Having cabinets that will last through the years depends a lot on the interior constuction of the boxes. For many years now, cabinet shops worldwide have used particle board or “chip board” sheets. When lined with a Melamine film it provides a durable, washable finish that looks nice and is easy to clean. While this proves to be an economical solution, there also a few downfalls to go along with it. With any wood product, water is damaging. Particle board can act like a sponge when coming in contact with large amounts of water and this can break down the integrity of the a boxes construction leaving it susceptible to deterioration and mold.

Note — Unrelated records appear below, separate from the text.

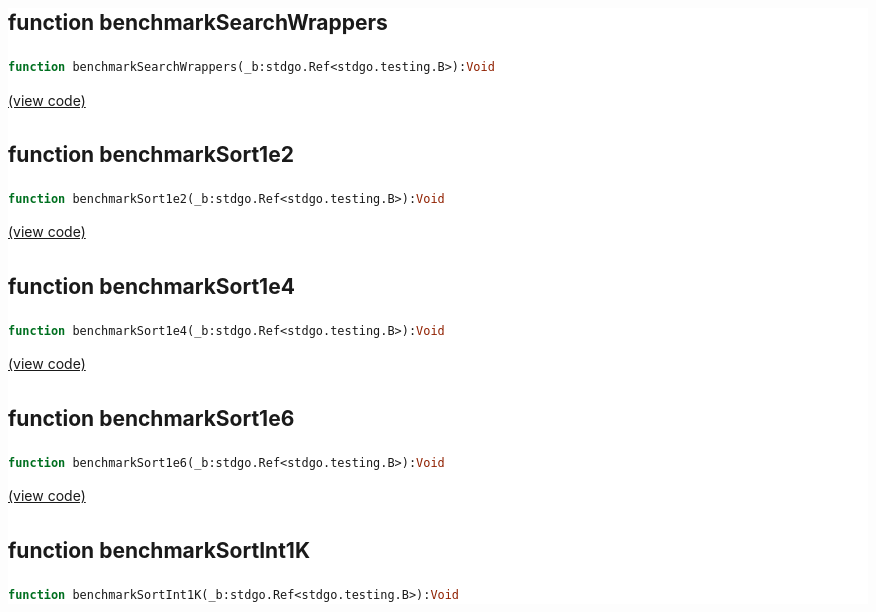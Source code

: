 ## function benchmarkSearchWrappers


```haxe
function benchmarkSearchWrappers(_b:stdgo.Ref<stdgo.testing.B>):Void
```


 


[\(view code\)](<./Sort.hx#L1137>)


## function benchmarkSort1e2


```haxe
function benchmarkSort1e2(_b:stdgo.Ref<stdgo.testing.B>):Void
```


 


[\(view code\)](<./Sort.hx#L1956>)


## function benchmarkSort1e4


```haxe
function benchmarkSort1e4(_b:stdgo.Ref<stdgo.testing.B>):Void
```


 


[\(view code\)](<./Sort.hx#L1964>)


## function benchmarkSort1e6


```haxe
function benchmarkSort1e6(_b:stdgo.Ref<stdgo.testing.B>):Void
```


 


[\(view code\)](<./Sort.hx#L1972>)


## function benchmarkSortInt1K


```haxe
function benchmarkSortInt1K(_b:stdgo.Ref<stdgo.testing.B>):Void
```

To provide you with the best quality available, we prefer to build our cabinet boxes with 3/4" thick all wood plywood interiors. Pre-finished with polyurethane coatings, this provides excellent durability and eliminates the chance of integrity breakdown or molds. Plywood is a type of manufactured timber made from thin sheets of wood veneer. Plywood is used instead of plain wood because of its resistance to cracking, shrinkage, and twisting/warping, and its general high degree of strength.
Plywood layers (called veneers) are glued together with adjacent plies having their grain at right angles to each other for greater strength. There are usually an odd number of plies so that the sheet is balanced—this reduces warping. Because of the way plywood is bonded (with grains running against one another and with an odd number of composite parts) it is very hard to bend it perpendicular to the grain direction.